Restart the master for the changes to take effect.
master-restart api
master-restart controllers
Now it’s time to tell fluentd where to find the audit logs and how to pass them along to ElasticSearch. Edit the logging-fluentd configmap and add the following configuration in the fluentd.conf file.
oc edit cm/logging-fluentd -n openshift-logging
## sources
...
@include configs.d/user/input-audit.conf
##
While still editing the configmap, add the following configuration to a separate file called input-audit.conf.
...
input-audit.conf: |
<source>
@type tail
@id audit-ocp
path /etc/origin/master/audit/audit-ocp.log
pos_file /etc/origin/master/audit/audit.pos
tag audit.requests
format json
</source>
<match audit**>
@type copy
<store>
@type elasticsearch
log_level debug
host "#{ENV['OPS_HOST']}"
port "#{ENV['OPS_PORT']}"
scheme https
ssl_version TLSv1_2
index_name .audit
user fluentd
password changeme
client_key "#{ENV['OPS_CLIENT_KEY']}"
client_cert "#{ENV['OPS_CLIENT_CERT']}"
ca_file "#{ENV['OPS_CA']}"
type_name com.redhat.ocp.audit
reload_connections "#{ENV['ES_RELOAD_CONNECTIONS'] || 'false'}"
reload_after "#{ENV['ES_RELOAD_AFTER'] || '100'}"
sniffer_class_name "#{ENV['ES_SNIFFER_CLASS_NAME'] || 'Fluent::ElasticsearchSimpleSniffer'}"
reload_on_failure false
flush_interval "#{ENV['ES_FLUSH_INTERVAL'] || '5s'}"
max_retry_wait "#{ENV['ES_RETRY_WAIT'] || '300'}"
disable_retry_limit true
buffer_type file
buffer_path '/var/lib/fluentd/buffer-output-es-auditlog'
buffer_queue_limit "#{ENV['BUFFER_QUEUE_LIMIT'] || '1024' }"
buffer_chunk_limit "#{ENV['BUFFER_SIZE_LIMIT'] || '1m' }"
buffer_queue_full_action "#{ENV['BUFFER_QUEUE_FULL_ACTION'] || 'exception'}"
request_timeout 2147483648
</store>
</match>
...
Force a redeploy of fluentd to reload the configuration.
oc delete po -l component=fluentd -n openshift-logging
The cluster is now properly configured to integrate advanced audit with aggregated logging. Continue to Test it out to see this in action.
Webhook
An alternative solution to hostpath mounts is the webhook native to the advanced audit, in which a kubeconfig-like file can be created to forward the logs to a log aggregator. In this example we will forward the logs to the EFK stack, but the webhook could also be used to send logs to an aggregator external to OpenShift.
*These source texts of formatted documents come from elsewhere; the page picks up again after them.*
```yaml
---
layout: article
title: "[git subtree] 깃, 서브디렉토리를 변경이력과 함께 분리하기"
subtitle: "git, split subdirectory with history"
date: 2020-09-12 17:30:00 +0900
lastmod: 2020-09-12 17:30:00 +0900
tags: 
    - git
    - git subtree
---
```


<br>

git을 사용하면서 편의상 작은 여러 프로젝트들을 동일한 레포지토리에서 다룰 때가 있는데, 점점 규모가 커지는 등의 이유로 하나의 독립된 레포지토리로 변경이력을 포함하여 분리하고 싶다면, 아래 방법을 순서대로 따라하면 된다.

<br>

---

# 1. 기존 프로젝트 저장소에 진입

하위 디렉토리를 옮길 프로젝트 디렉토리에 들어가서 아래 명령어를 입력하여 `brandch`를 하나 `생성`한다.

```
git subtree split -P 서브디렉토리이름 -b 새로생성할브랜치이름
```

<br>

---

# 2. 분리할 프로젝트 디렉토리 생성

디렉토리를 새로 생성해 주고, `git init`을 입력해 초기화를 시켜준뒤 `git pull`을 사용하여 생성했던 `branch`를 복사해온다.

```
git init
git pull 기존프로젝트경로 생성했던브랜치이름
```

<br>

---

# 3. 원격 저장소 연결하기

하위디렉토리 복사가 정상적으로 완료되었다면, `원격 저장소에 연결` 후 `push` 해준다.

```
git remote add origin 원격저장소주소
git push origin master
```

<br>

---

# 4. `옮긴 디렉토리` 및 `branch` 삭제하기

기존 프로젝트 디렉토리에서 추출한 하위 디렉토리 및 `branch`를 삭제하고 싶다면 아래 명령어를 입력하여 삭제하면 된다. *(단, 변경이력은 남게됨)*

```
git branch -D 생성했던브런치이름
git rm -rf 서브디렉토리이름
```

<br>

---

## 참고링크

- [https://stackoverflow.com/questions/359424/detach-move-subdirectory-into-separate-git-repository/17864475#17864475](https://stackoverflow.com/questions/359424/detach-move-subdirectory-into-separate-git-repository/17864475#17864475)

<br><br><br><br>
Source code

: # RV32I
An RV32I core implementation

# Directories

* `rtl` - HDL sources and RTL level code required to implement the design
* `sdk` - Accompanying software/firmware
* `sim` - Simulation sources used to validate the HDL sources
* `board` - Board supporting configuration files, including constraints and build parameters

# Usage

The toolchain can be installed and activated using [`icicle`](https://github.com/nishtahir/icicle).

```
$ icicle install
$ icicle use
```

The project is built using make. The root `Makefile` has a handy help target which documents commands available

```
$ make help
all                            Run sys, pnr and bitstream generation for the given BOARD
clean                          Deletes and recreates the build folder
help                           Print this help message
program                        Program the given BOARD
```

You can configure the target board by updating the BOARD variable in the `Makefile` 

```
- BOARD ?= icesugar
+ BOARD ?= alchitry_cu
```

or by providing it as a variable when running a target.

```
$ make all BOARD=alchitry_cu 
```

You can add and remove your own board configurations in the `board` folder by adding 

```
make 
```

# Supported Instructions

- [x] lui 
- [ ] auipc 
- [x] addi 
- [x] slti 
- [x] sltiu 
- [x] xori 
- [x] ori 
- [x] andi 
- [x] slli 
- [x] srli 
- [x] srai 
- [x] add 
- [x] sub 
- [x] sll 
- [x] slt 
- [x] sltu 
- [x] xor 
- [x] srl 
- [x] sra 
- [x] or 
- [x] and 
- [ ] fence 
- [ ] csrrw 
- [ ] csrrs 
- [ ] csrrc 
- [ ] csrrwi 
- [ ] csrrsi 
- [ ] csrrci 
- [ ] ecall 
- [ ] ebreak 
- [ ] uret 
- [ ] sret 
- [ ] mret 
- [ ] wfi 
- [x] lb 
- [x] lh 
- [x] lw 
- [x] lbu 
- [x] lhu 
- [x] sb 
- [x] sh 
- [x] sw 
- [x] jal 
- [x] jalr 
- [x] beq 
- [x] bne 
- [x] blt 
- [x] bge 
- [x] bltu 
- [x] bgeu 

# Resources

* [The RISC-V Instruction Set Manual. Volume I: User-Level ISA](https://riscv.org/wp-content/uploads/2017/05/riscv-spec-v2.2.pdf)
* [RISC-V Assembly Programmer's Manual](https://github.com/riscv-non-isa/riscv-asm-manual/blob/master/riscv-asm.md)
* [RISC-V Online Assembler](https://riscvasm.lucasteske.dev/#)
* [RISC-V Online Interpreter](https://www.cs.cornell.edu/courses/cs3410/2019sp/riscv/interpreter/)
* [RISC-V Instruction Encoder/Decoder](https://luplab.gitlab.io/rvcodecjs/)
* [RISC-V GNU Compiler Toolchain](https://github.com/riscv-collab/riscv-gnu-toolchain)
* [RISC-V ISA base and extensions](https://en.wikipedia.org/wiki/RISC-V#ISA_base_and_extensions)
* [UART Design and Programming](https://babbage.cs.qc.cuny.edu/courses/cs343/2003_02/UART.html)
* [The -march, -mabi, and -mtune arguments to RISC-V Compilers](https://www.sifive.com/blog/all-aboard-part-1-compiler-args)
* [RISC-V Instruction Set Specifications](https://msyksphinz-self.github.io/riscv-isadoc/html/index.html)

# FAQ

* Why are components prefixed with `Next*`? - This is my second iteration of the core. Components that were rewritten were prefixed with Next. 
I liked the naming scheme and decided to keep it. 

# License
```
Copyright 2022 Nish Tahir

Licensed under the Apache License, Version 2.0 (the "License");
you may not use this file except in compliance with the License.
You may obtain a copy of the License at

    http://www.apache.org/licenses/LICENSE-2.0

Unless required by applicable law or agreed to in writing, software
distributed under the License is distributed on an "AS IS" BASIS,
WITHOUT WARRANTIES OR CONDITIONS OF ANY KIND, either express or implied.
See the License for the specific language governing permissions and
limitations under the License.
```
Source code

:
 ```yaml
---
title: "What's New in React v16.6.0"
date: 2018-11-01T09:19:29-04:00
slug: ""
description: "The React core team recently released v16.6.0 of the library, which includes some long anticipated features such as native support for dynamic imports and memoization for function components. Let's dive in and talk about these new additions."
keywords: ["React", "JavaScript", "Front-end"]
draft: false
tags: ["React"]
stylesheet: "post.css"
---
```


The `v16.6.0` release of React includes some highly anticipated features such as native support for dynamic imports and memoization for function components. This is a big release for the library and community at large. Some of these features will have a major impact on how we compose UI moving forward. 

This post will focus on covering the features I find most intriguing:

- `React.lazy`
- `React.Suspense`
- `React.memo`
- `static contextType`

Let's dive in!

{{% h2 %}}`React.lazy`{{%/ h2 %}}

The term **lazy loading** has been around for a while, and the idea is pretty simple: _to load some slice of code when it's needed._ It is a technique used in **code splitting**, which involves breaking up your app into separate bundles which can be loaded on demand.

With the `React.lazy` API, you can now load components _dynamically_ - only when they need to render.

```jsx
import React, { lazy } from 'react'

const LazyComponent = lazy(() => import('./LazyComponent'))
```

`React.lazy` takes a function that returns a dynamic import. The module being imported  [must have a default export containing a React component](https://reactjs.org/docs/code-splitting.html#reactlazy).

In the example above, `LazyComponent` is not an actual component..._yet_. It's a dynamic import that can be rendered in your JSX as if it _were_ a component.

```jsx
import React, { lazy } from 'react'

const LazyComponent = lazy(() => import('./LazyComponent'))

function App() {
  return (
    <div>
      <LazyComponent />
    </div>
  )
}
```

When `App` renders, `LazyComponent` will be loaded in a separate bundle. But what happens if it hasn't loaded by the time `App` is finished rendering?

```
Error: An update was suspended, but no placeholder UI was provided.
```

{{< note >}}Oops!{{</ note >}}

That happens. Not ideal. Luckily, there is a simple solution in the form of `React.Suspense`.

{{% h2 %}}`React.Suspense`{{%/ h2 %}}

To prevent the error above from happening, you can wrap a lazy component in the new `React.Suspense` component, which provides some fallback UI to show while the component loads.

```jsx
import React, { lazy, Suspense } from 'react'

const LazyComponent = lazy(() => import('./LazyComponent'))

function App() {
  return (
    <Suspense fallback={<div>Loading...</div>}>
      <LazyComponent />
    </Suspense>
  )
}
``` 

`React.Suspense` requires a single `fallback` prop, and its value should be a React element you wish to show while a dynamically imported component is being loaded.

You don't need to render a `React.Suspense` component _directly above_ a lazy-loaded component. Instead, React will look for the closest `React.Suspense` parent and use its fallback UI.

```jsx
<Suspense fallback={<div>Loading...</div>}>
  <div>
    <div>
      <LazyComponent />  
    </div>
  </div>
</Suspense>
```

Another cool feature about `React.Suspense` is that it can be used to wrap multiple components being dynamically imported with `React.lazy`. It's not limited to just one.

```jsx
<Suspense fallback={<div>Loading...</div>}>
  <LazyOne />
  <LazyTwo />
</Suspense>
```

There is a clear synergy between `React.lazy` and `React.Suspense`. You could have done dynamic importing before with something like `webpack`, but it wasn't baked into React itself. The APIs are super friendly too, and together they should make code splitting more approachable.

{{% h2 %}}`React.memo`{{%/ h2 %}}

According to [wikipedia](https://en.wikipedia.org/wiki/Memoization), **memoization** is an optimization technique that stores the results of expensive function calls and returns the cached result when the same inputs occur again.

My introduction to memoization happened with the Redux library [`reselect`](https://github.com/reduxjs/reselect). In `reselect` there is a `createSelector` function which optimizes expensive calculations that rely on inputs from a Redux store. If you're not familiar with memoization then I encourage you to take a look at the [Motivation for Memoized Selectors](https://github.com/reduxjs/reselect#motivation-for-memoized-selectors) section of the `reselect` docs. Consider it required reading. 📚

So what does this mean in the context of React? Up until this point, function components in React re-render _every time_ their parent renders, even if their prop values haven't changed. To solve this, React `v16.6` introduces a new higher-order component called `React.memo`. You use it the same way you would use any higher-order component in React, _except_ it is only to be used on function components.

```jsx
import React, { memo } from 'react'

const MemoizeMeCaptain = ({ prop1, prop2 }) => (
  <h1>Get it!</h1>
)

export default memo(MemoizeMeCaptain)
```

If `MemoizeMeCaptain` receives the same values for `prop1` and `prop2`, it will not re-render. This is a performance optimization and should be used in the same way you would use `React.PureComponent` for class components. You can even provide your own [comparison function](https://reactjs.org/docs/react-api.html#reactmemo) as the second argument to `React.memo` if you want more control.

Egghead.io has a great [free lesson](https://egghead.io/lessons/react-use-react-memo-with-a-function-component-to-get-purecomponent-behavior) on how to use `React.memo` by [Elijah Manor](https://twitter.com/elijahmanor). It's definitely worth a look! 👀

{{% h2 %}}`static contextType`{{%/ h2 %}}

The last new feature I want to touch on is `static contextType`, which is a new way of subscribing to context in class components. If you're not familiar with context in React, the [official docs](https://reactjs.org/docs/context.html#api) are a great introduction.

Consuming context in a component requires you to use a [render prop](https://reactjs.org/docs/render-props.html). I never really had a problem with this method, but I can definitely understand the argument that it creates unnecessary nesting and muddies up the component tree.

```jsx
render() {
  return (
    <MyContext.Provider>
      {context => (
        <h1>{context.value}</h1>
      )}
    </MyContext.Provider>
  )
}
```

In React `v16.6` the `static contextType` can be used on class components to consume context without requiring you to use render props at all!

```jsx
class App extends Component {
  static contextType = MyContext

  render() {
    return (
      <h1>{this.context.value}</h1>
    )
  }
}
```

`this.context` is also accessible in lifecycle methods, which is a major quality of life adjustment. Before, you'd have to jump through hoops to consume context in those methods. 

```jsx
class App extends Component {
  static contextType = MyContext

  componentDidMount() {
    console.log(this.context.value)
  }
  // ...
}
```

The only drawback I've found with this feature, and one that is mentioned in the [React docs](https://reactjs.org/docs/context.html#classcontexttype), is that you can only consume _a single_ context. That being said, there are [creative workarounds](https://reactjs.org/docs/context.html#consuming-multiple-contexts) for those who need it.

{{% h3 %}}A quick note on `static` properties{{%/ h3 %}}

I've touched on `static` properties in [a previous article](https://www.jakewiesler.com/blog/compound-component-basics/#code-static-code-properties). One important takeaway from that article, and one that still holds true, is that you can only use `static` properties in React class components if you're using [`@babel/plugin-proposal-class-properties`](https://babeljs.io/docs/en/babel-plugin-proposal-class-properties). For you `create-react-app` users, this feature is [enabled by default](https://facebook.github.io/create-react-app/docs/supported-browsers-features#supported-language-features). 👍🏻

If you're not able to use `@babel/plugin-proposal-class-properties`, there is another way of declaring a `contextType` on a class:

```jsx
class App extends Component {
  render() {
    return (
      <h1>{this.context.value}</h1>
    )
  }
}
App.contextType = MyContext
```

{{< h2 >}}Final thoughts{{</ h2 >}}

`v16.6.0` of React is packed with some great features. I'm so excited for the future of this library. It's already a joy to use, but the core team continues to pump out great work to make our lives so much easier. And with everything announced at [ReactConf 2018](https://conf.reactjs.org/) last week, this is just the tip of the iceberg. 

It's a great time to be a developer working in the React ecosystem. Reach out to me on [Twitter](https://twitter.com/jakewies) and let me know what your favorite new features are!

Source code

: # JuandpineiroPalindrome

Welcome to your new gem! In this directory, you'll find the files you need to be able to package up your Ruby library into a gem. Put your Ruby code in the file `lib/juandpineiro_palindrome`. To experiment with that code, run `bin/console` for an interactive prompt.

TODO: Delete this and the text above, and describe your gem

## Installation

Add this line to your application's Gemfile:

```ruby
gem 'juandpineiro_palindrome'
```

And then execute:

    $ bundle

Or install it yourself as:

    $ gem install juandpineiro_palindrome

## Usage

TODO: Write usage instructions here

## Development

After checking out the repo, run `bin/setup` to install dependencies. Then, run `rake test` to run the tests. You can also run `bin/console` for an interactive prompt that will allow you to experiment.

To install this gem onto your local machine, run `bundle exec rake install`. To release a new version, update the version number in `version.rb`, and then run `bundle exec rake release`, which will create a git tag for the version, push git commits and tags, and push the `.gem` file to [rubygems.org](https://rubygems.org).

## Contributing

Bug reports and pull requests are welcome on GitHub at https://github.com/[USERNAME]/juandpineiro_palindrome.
First, modify the fluentd configmap to accept http input and to pass the logs to ElasticSearch.
oc edit cm/logging-fluentd -n openshift-logging
## sources
...
@include configs.d/user/input-audit.conf
##
While still editing the configmap, add the following configuration.
...
input-audit.conf: |
<source>
@type http
@id audit-ocp
port 9880
</source>
<match audit**>
@type copy
<store>
@type elasticsearch
log_level debug
host "#{ENV['OPS_HOST']}"
port "#{ENV['OPS_PORT']}"
scheme https
ssl_version TLSv1_2
index_name .audit
user fluentd
password changeme
client_key "#{ENV['OPS_CLIENT_KEY']}"
client_cert "#{ENV['OPS_CLIENT_CERT']}"
ca_file "#{ENV['OPS_CA']}"
type_name com.redhat.ocp.audit
reload_connections "#{ENV['ES_RELOAD_CONNECTIONS'] || 'false'}"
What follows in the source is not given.